Instructions to follow -
Could you set down, exactly as they stand, only the lines from the one containing "### Installation" through the end of the listing?

Records shown -

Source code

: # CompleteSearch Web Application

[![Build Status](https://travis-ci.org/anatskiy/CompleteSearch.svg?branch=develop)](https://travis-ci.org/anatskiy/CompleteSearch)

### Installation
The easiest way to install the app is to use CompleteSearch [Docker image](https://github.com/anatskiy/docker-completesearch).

Response for this exercise -
### Installation
The easiest way to install the app is to use CompleteSearch [Docker image](https://github.com/anatskiy/docker-completesearch).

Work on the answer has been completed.